**WHAT THE EXERCISE ASKS:** When you reach the line with "transients from triggering" in the listing below, transcribe it and each line after it up to and including the line with "degradation-driven drift from", exactly and with nothing else.

**RECORDS FOR PROCESSING:**
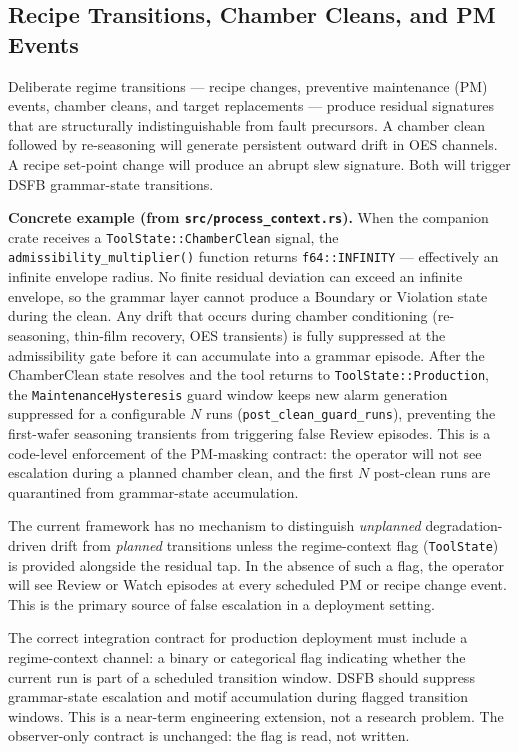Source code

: \documentclass[11pt,letterpaper]{article}
\theoremstyle{scresult}
\begin{document}
\subsection{Recipe Transitions, Chamber Cleans, and PM Events}

Deliberate regime transitions --- recipe changes, preventive maintenance (PM)
events, chamber cleans, and target replacements --- produce residual signatures
that are structurally indistinguishable from fault precursors. A chamber clean
followed by re-seasoning will generate persistent outward drift in OES channels.
A recipe set-point change will produce an abrupt slew signature. Both will
trigger DSFB grammar-state transitions.

\textbf{Concrete example (from \texttt{src/process\_context.rs}).}
When the companion crate receives a \texttt{ToolState::ChamberClean} signal,
the \texttt{admissibility\_multiplier()} function returns \texttt{f64::INFINITY}
--- effectively an infinite envelope radius. No finite residual deviation can
exceed an infinite envelope, so the grammar layer cannot produce a Boundary or
Violation state during the clean. Any drift that occurs during chamber
conditioning (re-seasoning, thin-film recovery, OES transients) is fully
suppressed at the admissibility gate before it can accumulate into a grammar
episode. After the ChamberClean state resolves and the tool returns to
\texttt{ToolState::Production}, the \texttt{MaintenanceHysteresis} guard
window keeps new alarm generation suppressed for a configurable $N$ runs
(\texttt{post\_clean\_guard\_runs}), preventing the first-wafer seasoning
transients from triggering false Review episodes. This is a code-level
enforcement of the PM-masking contract: the operator will not see escalation
during a planned chamber clean, and the first $N$ post-clean runs are quarantined
from grammar-state accumulation.

The current framework has no mechanism to distinguish \emph{unplanned}
degradation-driven drift from \emph{planned} transitions unless the regime-context
flag (\texttt{ToolState}) is provided alongside the residual tap. In the absence
of such a flag, the operator will see Review or Watch episodes at every scheduled
PM or recipe change event. This is the primary source of false escalation in a
deployment setting.

The correct integration contract for production deployment must include a
regime-context channel: a binary or categorical flag indicating whether the
current run is part of a scheduled transition window. DSFB should suppress
grammar-state escalation and motif accumulation during flagged transition
windows. This is a near-term engineering extension, not a research problem.
The observer-only contract is unchanged: the flag is read, not written.
\end{document}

**REPLY:**
transients from triggering false Review episodes. This is a code-level
enforcement of the PM-masking contract: the operator will not see escalation
during a planned chamber clean, and the first $N$ post-clean runs are quarantined
from grammar-state accumulation.

The current framework has no mechanism to distinguish \emph{unplanned}
degradation-driven drift from \emph{planned} transitions unless the regime-context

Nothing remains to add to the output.